The findings were published last week in the latest National Charter School Study, a widely cited report produced every four years by the Center for Research on Education Outcomes (Credo), part of Stanford University in California.
The approach to charter schools and their performance varies considerably from state to state. However, the findings will prove of interest to politicians not only in the US but also around the world, as more schools are placed in the hands of organisations outside direct government control. England, Sweden and New Zealand have all made moves to transfer management of schools to external providers.
In 2009, Credo issued the first comprehensive research into the performance of charter schools. The study, which considered 16 states, showed that just 17 per cent of charter schools outperformed mainstream schools, whereas 37 per cent performed "significantly worse".

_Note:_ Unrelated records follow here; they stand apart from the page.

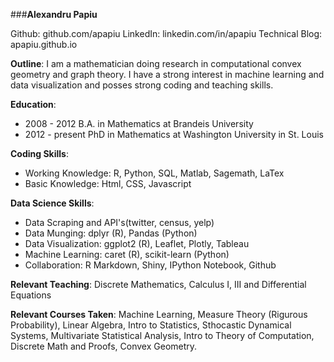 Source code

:###**Alexandru Papiu**

Github: github.com/apapiu 
LinkedIn: linkedin.com/in/apapiu 
Technical Blog: apapiu.github.io

**Outline**: I am a mathematician doing research in computational convex geometry and graph theory. I have a strong interest in machine learning and data visualization and posses strong coding and teaching skills.

**Education**:
 
 - 2008 - 2012 B.A. in Mathematics at Brandeis University
 - 2012 - present PhD in Mathematics at Washington University in St. Louis


**Coding Skills**:

- Working Knowledge: R, Python, SQL, Matlab, Sagemath, LaTex
- Basic Knowledge: Html, CSS, Javascript


**Data Science Skills**:

- Data Scraping and API's(twitter, census, yelp)
- Data Munging: dplyr (R),  Pandas (Python)
- Data Visualization: ggplot2 (R),  Leaflet, Plotly, Tableau
- Machine Learning: caret (R), scikit-learn (Python)
- Collaboration: R Markdown, Shiny, IPython Notebook, Github

**Relevant Teaching**:
Discrete Mathematics, Calculus I, III and Differential Equations

**Relevant Courses Taken**:
Machine Learning, Measure Theory (Rigurous Probability), Linear Algebra, Intro to Statistics, Sthocastic Dynamical Systems, Multivariate Statistical Analysis, Intro to Theory of Computation, Discrete Math and Proofs, Convex Geometry.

The latest study analysed the test scores of charter schools in 26 states as well as in New York City. It shows that, on average, the schools have made improvements, but it says that this is mainly down to the closure of poorly performing charters and a drop in the standards of local state-maintained schools.
"The 2013 Credo study finds that charters in the original 16 states have made modest progress in raising student performance in both reading and mathematics, caused in part by the closure of 8 per cent of the charters in those states in the intervening years since the 2009 report as well as declining performance in the comparison traditional public schools over the same period," the document states.

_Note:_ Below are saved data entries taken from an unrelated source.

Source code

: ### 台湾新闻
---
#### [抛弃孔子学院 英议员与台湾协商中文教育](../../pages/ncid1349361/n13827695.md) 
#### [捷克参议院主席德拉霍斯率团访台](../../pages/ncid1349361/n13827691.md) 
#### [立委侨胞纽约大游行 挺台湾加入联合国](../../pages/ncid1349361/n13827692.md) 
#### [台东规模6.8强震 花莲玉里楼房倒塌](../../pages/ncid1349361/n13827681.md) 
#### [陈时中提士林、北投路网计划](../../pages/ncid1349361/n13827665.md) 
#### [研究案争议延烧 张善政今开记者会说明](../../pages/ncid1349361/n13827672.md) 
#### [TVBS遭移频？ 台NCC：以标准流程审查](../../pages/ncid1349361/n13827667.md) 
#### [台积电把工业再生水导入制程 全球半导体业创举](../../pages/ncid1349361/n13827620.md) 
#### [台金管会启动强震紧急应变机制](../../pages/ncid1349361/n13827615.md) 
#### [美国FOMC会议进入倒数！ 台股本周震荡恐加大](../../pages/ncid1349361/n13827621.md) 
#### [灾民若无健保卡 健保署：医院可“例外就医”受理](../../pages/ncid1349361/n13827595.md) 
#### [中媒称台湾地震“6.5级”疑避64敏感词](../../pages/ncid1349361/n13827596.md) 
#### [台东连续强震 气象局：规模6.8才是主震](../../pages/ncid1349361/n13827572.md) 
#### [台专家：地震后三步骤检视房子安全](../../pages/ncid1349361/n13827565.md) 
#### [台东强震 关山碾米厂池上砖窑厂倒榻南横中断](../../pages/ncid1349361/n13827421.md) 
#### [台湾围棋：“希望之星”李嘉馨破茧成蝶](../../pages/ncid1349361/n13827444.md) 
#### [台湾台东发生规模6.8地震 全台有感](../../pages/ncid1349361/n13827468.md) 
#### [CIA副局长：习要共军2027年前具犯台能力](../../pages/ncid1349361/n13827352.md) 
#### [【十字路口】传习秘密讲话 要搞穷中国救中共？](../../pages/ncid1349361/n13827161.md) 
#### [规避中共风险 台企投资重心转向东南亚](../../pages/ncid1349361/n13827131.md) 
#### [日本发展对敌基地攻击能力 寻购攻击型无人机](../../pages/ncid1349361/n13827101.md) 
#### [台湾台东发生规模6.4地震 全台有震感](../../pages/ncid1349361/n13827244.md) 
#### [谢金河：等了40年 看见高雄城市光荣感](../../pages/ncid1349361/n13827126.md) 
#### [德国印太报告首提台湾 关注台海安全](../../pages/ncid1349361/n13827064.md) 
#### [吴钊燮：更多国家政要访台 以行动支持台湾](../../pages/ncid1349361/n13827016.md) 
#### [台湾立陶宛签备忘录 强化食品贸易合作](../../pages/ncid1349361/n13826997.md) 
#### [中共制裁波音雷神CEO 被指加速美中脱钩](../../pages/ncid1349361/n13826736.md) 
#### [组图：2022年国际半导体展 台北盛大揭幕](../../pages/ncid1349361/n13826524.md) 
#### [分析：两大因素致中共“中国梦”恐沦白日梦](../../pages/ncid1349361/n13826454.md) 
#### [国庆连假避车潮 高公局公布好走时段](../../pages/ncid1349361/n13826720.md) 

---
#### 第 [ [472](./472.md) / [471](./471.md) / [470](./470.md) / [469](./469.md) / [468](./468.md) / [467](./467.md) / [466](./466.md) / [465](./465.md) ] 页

The results prompted criticism of charters from the US's teaching unions. The National Education Association said that the study calls into question "the wisdom of investing large amounts of taxpayers' money in the creation of charter schools in hopes of improving schools".
And Randi Weingarten, president of the American Federation of Teachers, said the results show that charters are no better than mainstream schools. "The message here, no matter how it is framed, is that 20 years after the start of the charter school movement, even with all the private energy and public policy cheerleading it has engendered, students in charter schools roughly perform the same as students in the rest of public education - not the leaps and bounds that were promised," she said.
But Laura McInerney, a former teacher and now a Fulbright scholar researching the charter school movement in the US, said that the performance of charters depends mainly on the state. "A lot of the states have now been able to learn from the earliest adopters and do a very good job, such as those in Maine," she said. "But somewhere like Arizona is notorious for its problems, as it said that the market is the way forward without any accountability. And three years later (the system) was found to be riddled with fraud and now many (charter schools) have to be closed down."
Meanwhile, some of England's first free schools, which were based largely on the US charter school movement, are already showing signs of underperformance.
Discovery New School in West Sussex was judged to be inadequate by schools inspectorate Ofsted last month. In March, three free schools - Batley Grammar School in Yorkshire, Sandbach School in Cheshire and Kings Science Academy in Bradford - received "requires improvement" notices from inspectors.
CHARTING THE CHARTERS
6,000 charter schools exist in the US.
2.3m students are taught in charters.
25% of charters studied were significantly stronger than traditional schools.
56% were no different.
19% were significantly weaker
29% of charters studied were significantly stronger than traditional schools.
40% were no different.
31% were significantly weaker.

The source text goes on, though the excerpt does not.